### WHAT THIS TASK INVOLVES
Return every line from the one with "- & Rotor radius." through the one with "solidity. & $1$ \\\hline", inclusive, exactly as it appears below.

(Stored data)
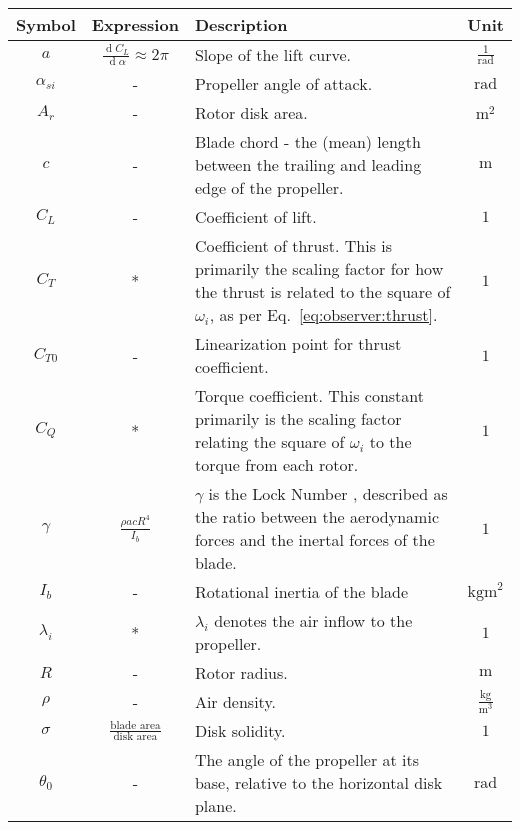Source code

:     \begin{table}
        \begin{tabularx}{\tablewidth}{|c|c|X|c|}\hline
            \textbf{Symbol} & \textbf{Expression} & \textbf{Description}  & \textbf{Unit} \\\hline
            $a$ & $\frac{\operatorname{d}\!C_{L}}{\operatorname{d}\!\alpha} \approx 2\pi$ & Slope of the lift curve. & $\frac{1}{\text{rad}}$ \\\hline
            $\alpha_{si}$ & - & Propeller angle of attack. & $\text{rad}$ \\\hline
            $A_{r}$ & - & Rotor disk area.   & $\text{m}^{2}$\\\hline
            $c$ & - & Blade chord - the (mean) length between the trailing and leading edge of the propeller.   & $\text{m}$ \\\hline
            $C_{L}$ & - & Coefficient of lift. & $1$ \\\hline
            $C_{T}$ & * & Coefficient of thrust. This is primarily the scaling factor for how the thrust is related to the square of $\omega_{i}$, as per Eq.~\ref{eq:observer:thrust}.  & $1$\\\hline
            $C_{T0}$ & - & Linearization point for thrust coefficient.  & $1$\\\hline
            $C_{Q}$ & * & Torque coefficient. This constant primarily is the scaling factor relating the square of $\omega_{i}$ to the torque from each rotor. & $1$\\\hline
            $\gamma$ & $\frac{\rho a c R^{4}}{I_{b}}$ & $\gamma$ is the Lock Number \citep{leishman2002principles}, described as the ratio between the aerodynamic forces and the inertal forces of the blade.   & $1$ \\ \hline
            $I_{b}$ & - & Rotational inertia of the blade  & $\text{kgm}^{2}$\\\hline
            $\lambda_{i}$ & * & $\lambda_{i}$ denotes the air inflow to the propeller. & $1$ \\\hline
            $R$ & - & Rotor radius.   & $\text{m}$ \\\hline
            $\rho$ & - & Air density.   & $\frac{\text{kg}}{\text{m}^{3}}$ \\\hline
            $\sigma$ & $\frac{\text{blade area}}{\text{disk area}}$ & Disk solidity. & $1$ \\\hline
            $\theta_{0}$ & - & The angle of the propeller at its base, relative to the horizontal disk plane. & $\text{rad}$ \\\hline

\end{tabularx}
\end{table}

### YOUR SOLUTION
            $R$ & - & Rotor radius.   & $\text{m}$ \\\hline
            $\rho$ & - & Air density.   & $\frac{\text{kg}}{\text{m}^{3}}$ \\\hline
            $\sigma$ & $\frac{\text{blade area}}{\text{disk area}}$ & Disk solidity. & $1$ \\\hline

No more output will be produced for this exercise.